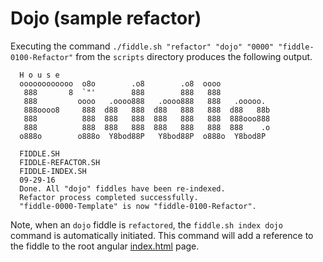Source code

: Dojo (sample refactor)
======

Executing the command `./fiddle.sh "refactor" "dojo" "0000" "fiddle-0100-Refactor"` from the `scripts` directory produces
the following output.

      H o u s e
      oooooooooooo  o8o        .o8        .o8  oooo
       888       8  `"'        888        888   888
       888         oooo   .oooo888   .oooo888   888   .ooooo.
       888oooo8     888  d88   888  d88   888   888  d88   88b
       888          888  888   888  888   888   888  888ooo888
       888          888  888   888  888   888   888  888    .o
      o888o        o888o  Y8bod88P   Y8bod88P  o888o  Y8bod8P
      
      FIDDLE.SH
      FIDDLE-REFACTOR.SH
      FIDDLE-INDEX.SH
      09-29-16
      Done. All "dojo" fiddles have been re-indexed.
      Refactor process completed successfully.
      "fiddle-0000-Template" is now "fiddle-0100-Refactor".
      

Note, when an `dojo` fiddle is `refactored`, the `fiddle.sh index dojo` command is automatically initiated.  This 
command will add a reference to the fiddle to the root angular [index.html](index.html) page.




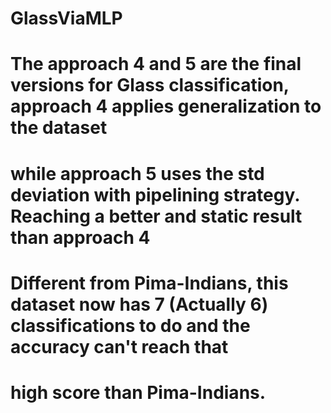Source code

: # GlassViaMLP
# The approach 4 and 5 are the final versions for Glass classification, approach 4 applies generalization to the dataset 
# while approach 5 uses the std deviation with pipelining strategy. Reaching a better and static result than approach 4
# Different from Pima-Indians, this dataset now has 7 (Actually 6) classifications to do and the accuracy can't reach that 
# high score than Pima-Indians.

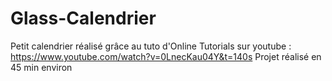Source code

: # Glass-Calendrier
Petit calendrier réalisé grâce au tuto d'Online Tutorials sur youtube : https://www.youtube.com/watch?v=0LnecKau04Y&t=140s
Projet réalisé en 45 min environ 

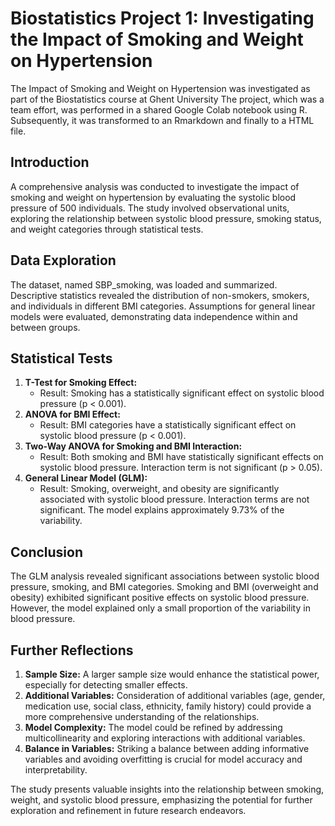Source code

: # Biostatistics Project 1: Investigating the Impact of Smoking and Weight on Hypertension
The Impact of Smoking and Weight on Hypertension was investigated as part of the Biostatistics course at Ghent University The project, which was a team effort, was performed in a shared Google Colab notebook using R. Subsequently, it was transformed to an Rmarkdown and finally to a HTML file.

## Introduction
A comprehensive analysis was conducted to investigate the impact of smoking and weight on hypertension by evaluating the systolic blood pressure of 500 individuals. The study involved observational units, exploring the relationship between systolic blood pressure, smoking status, and weight categories through statistical tests.

## Data Exploration
The dataset, named SBP_smoking, was loaded and summarized. Descriptive statistics revealed the distribution of non-smokers, smokers, and individuals in different BMI categories. Assumptions for general linear models were evaluated, demonstrating data independence within and between groups.

## Statistical Tests
1. **T-Test for Smoking Effect:**
   - Result: Smoking has a statistically significant effect on systolic blood pressure (p < 0.001).
2. **ANOVA for BMI Effect:**
   - Result: BMI categories have a statistically significant effect on systolic blood pressure (p < 0.001).
3. **Two-Way ANOVA for Smoking and BMI Interaction:**
   - Result: Both smoking and BMI have statistically significant effects on systolic blood pressure. Interaction term is not significant (p > 0.05).
4. **General Linear Model (GLM):**
   - Result: Smoking, overweight, and obesity are significantly associated with systolic blood pressure. Interaction terms are not significant. The model explains approximately 9.73% of the variability.

## Conclusion
The GLM analysis revealed significant associations between systolic blood pressure, smoking, and BMI categories. Smoking and BMI (overweight and obesity) exhibited significant positive effects on systolic blood pressure. However, the model explained only a small proportion of the variability in blood pressure.

## Further Reflections
1. **Sample Size:** A larger sample size would enhance the statistical power, especially for detecting smaller effects.
2. **Additional Variables:** Consideration of additional variables (age, gender, medication use, social class, ethnicity, family history) could provide a more comprehensive understanding of the relationships.
3. **Model Complexity:** The model could be refined by addressing multicollinearity and exploring interactions with additional variables.
4. **Balance in Variables:** Striking a balance between adding informative variables and avoiding overfitting is crucial for model accuracy and interpretability.

The study presents valuable insights into the relationship between smoking, weight, and systolic blood pressure, emphasizing the potential for further exploration and refinement in future research endeavors.
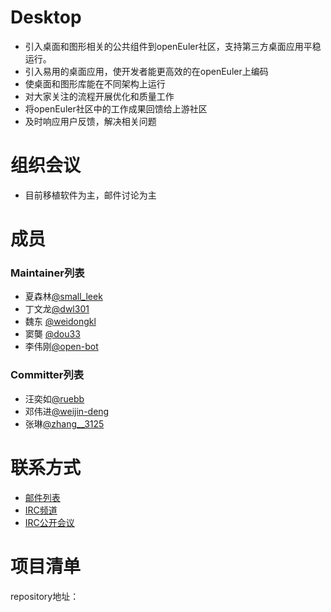 # Desktop

- 引入桌面和图形相关的公共组件到openEuler社区，支持第三方桌面应用平稳运行。
- 引入易用的桌面应用，使开发者能更高效的在openEuler上编码
- 使桌面和图形库能在不同架构上运行
- 对大家关注的流程开展优化和质量工作
- 将openEuler社区中的工作成果回馈给上游社区
- 及时响应用户反馈，解决相关问题



# 组织会议

- 目前移植软件为主，邮件讨论为主




# 成员

### Maintainer列表

- 夏森林[@small_leek](https://gitee.com/small_leek)
- 丁文龙[@dwl301](https://gitee.com/dwl301)
- 魏东 [@weidongkl](https://gitee.com/weidongkl)
- 窦龑 [@dou33](https://gitee.com/dou33)
- 李伟刚[@open-bot](https://gitee.com/open-bot)


### Committer列表

- 汪奕如[@ruebb](https://gitee.com/ruebb)
- 邓伟进[@weijin-deng](https://gitee.com/weijin-deng)
- 张琳[@zhang__3125](https://gitee.com/zhang__3125)

# 联系方式

- [邮件列表](mailto:dev@openeuler.org)
- [IRC频道](#openeuler-dev)
- [IRC公开会议](#openeuler-meeting)





# 项目清单

repository地址：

> [DESCRIPTION OF THE TASK] Count each line above where the string "analysis" occurs. Give the number only.

> [EXERCISE RESULT] 2